┌─ INFORMATION
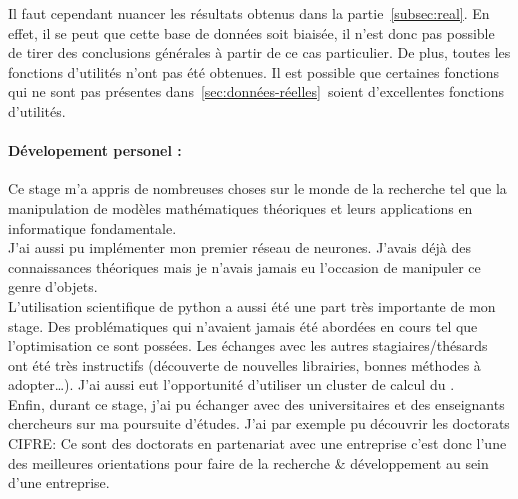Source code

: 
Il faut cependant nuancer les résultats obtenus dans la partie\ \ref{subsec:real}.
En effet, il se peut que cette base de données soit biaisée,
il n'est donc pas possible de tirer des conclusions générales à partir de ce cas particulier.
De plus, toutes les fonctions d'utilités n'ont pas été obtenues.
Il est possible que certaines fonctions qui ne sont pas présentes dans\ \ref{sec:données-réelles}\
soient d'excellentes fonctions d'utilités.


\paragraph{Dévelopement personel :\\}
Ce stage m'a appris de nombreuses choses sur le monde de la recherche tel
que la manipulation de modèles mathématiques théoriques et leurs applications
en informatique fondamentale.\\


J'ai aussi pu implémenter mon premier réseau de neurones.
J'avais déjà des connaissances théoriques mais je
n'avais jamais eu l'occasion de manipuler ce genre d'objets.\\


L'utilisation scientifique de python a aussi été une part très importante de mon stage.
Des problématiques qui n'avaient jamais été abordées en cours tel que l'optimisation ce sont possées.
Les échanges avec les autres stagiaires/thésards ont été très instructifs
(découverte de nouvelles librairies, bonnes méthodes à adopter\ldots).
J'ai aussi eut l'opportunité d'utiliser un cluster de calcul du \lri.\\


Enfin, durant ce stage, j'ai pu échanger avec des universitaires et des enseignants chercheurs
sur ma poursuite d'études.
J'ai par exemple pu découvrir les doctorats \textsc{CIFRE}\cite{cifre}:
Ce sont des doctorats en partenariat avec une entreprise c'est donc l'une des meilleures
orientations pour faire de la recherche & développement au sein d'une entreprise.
└─
Your answer must be the exact lines from the start of the data through the line with "Il est possible", inclusive, and nothing else; pictures do not belong in it.

#### PROBLEM SOLUTION
Source code

: 
Il faut cependant nuancer les résultats obtenus dans la partie\ \ref{subsec:real}.
En effet, il se peut que cette base de données soit biaisée,
il n'est donc pas possible de tirer des conclusions générales à partir de ce cas particulier.
De plus, toutes les fonctions d'utilités n'ont pas été obtenues.
Il est possible que certaines fonctions qui ne sont pas présentes dans\ \ref{sec:données-réelles}\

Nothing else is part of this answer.